## TASK DIRECTIONS
Copy out the lines below that hold the word "certified".

## PROVIDED INFORMATION
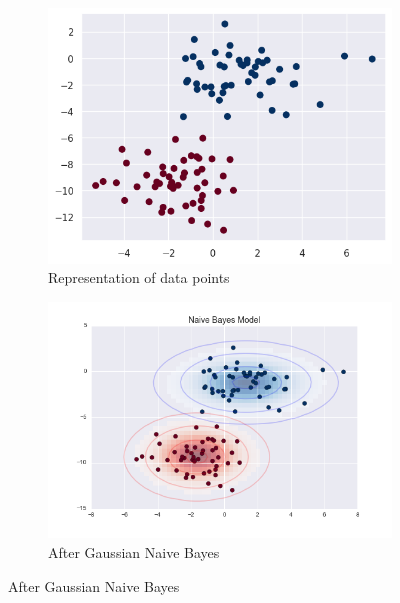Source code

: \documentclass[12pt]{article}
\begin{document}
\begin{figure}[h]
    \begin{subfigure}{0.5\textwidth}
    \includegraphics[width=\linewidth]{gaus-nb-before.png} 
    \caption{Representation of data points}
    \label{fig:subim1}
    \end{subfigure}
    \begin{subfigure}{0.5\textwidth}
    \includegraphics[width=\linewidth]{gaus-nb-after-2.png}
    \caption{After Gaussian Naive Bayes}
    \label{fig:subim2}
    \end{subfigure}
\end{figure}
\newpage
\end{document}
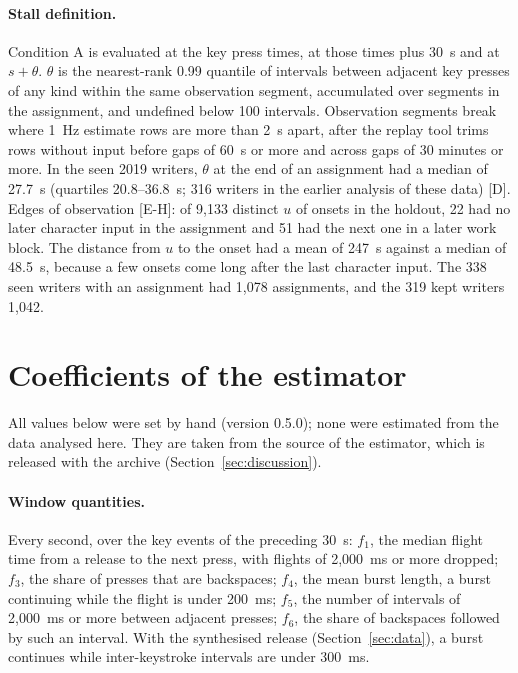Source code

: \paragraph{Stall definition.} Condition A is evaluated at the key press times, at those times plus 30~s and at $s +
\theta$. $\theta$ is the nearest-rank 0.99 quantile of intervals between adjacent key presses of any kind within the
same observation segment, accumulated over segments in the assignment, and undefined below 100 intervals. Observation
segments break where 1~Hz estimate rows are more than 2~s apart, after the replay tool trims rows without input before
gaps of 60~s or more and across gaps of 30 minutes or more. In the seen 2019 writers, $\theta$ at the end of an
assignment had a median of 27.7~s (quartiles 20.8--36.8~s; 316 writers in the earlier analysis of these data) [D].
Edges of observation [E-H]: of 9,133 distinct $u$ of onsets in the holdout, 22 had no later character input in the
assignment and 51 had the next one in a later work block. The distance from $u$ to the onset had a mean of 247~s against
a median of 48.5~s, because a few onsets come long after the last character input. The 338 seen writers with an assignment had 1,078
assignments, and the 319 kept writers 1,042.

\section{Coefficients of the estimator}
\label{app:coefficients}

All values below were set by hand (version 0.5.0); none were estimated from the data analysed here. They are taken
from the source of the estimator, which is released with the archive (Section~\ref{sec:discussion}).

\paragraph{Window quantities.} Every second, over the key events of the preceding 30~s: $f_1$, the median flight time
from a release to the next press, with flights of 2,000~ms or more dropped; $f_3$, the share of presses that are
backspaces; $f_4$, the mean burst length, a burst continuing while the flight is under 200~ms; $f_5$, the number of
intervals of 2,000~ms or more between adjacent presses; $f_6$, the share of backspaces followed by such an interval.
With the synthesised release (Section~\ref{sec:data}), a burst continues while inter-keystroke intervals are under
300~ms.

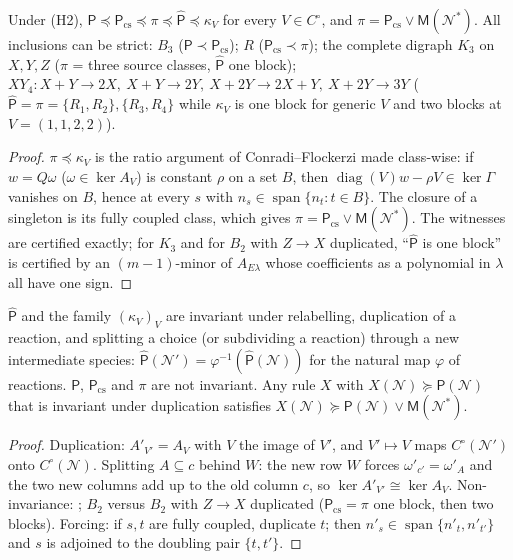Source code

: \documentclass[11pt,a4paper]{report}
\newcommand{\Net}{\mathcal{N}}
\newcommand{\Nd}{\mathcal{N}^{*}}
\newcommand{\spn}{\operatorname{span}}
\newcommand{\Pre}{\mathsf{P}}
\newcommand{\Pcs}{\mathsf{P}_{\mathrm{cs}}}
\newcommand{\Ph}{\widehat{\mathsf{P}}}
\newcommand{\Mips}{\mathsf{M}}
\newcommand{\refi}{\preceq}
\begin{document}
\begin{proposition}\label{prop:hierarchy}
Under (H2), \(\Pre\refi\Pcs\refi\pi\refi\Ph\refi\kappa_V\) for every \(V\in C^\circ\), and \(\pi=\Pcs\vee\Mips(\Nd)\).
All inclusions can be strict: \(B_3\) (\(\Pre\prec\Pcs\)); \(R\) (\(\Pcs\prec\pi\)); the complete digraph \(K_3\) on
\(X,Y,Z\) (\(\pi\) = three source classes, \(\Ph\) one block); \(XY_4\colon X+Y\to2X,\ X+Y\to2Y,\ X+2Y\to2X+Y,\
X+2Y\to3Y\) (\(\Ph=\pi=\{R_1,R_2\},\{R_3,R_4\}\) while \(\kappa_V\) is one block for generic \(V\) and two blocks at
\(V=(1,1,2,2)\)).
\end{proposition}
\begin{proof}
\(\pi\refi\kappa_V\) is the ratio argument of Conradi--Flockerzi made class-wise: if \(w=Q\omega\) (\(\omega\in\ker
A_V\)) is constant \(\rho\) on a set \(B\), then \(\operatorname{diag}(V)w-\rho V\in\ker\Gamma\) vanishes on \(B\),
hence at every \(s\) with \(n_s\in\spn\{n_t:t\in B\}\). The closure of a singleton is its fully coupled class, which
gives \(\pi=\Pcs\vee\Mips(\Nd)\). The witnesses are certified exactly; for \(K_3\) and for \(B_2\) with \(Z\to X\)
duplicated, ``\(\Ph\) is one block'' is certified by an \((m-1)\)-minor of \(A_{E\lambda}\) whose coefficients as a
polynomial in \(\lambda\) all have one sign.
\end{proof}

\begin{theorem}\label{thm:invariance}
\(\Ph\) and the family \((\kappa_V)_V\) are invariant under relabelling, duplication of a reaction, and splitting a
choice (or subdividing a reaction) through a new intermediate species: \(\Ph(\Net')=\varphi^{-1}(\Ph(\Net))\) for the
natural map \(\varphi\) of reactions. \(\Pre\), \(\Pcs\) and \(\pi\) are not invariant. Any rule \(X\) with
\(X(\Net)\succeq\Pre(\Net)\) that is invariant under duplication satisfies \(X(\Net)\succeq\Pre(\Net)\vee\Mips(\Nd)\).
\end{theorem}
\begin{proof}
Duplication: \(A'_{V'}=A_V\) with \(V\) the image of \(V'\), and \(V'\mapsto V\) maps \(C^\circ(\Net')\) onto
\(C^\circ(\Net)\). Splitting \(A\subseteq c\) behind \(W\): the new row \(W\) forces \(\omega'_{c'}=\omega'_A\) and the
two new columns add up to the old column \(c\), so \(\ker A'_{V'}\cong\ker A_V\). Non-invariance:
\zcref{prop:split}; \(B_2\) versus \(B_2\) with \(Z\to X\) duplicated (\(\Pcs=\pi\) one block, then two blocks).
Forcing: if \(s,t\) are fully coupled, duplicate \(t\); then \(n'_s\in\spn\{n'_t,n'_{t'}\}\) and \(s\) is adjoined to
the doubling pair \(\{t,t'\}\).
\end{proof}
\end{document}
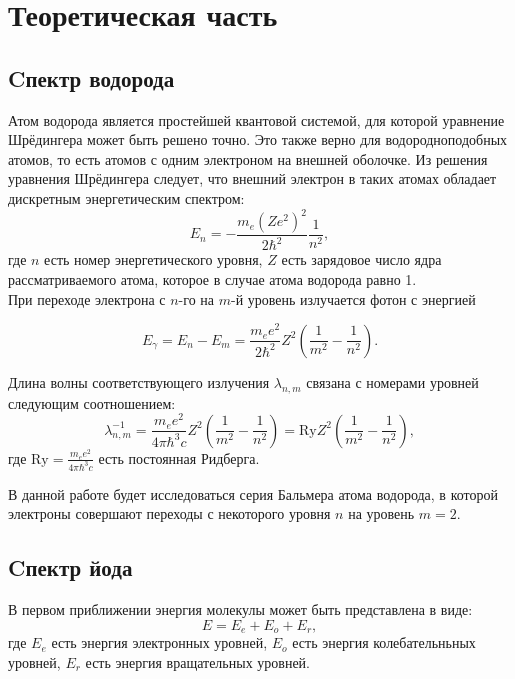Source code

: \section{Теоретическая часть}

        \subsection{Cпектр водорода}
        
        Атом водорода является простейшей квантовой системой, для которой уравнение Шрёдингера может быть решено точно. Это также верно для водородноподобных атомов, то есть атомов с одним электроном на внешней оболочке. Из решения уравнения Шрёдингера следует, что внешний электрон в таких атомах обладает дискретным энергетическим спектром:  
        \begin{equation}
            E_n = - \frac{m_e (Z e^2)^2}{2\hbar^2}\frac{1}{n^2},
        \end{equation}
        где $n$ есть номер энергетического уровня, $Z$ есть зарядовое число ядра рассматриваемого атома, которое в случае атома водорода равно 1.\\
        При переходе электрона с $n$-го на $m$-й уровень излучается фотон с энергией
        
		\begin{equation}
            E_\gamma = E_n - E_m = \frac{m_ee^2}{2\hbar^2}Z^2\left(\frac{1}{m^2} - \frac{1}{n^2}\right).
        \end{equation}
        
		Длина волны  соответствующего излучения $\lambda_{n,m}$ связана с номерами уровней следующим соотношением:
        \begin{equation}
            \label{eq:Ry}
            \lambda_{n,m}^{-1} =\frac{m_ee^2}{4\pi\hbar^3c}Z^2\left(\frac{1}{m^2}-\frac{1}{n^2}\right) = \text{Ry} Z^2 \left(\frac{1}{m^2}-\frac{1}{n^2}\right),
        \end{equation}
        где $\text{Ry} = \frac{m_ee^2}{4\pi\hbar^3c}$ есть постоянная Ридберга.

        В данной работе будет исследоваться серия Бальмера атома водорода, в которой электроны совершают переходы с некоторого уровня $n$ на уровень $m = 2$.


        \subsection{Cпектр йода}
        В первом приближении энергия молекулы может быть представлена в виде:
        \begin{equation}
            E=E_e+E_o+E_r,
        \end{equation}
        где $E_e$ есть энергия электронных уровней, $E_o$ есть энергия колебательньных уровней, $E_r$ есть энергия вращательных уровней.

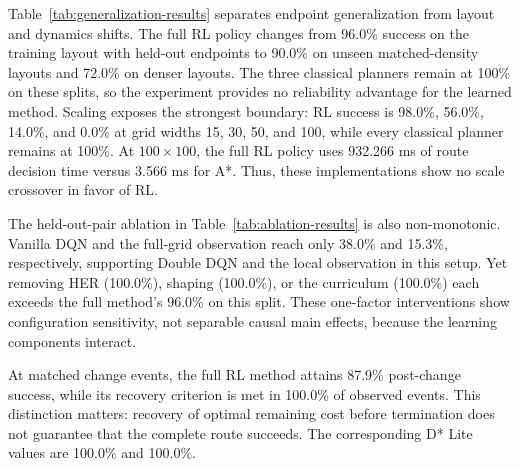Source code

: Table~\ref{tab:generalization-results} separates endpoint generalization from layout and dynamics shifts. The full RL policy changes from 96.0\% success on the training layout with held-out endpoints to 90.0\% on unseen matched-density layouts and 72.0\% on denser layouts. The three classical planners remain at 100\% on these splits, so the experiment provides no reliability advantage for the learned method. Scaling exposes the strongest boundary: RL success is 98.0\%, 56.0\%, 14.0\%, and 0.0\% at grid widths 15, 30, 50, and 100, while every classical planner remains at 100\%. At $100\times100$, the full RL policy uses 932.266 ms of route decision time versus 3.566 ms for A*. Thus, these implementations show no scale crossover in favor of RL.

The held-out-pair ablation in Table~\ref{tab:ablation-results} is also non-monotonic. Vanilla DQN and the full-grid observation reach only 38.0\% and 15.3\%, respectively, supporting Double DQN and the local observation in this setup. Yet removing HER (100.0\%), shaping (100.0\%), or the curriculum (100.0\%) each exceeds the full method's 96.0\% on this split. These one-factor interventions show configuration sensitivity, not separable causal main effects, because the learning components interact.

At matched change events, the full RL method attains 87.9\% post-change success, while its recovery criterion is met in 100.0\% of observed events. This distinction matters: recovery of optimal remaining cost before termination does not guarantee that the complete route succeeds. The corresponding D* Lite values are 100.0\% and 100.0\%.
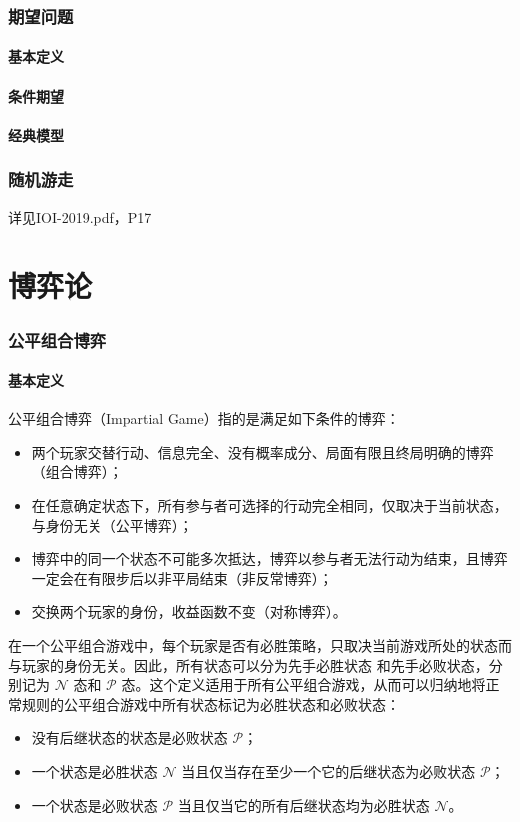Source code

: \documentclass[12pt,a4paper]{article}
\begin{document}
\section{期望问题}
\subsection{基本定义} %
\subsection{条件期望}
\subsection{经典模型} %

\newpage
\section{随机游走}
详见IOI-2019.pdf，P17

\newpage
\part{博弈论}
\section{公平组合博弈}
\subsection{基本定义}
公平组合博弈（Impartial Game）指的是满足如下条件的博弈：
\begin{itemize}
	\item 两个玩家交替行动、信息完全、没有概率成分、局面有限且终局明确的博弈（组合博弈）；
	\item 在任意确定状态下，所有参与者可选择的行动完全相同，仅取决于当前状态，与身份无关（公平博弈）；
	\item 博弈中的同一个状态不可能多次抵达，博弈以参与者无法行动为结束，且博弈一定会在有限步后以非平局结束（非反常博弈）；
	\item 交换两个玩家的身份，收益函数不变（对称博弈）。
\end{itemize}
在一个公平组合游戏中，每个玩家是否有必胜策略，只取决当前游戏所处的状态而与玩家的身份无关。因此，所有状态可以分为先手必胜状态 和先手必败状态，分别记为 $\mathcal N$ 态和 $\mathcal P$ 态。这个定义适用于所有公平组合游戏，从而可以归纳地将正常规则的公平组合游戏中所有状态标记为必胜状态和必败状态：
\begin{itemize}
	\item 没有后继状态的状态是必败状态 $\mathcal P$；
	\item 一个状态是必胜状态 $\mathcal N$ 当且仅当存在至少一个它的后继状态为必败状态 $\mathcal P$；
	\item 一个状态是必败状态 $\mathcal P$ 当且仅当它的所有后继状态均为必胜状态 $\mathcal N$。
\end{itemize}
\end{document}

## OUTPUT
gives \(\pi=\Pcs\vee\Mips(\Nd)\). The witnesses are certified exactly; for \(K_3\) and for \(B_2\) with \(Z\to X\)
duplicated, ``\(\Ph\) is one block'' is certified by an \((m-1)\)-minor of \(A_{E\lambda}\) whose coefficients as a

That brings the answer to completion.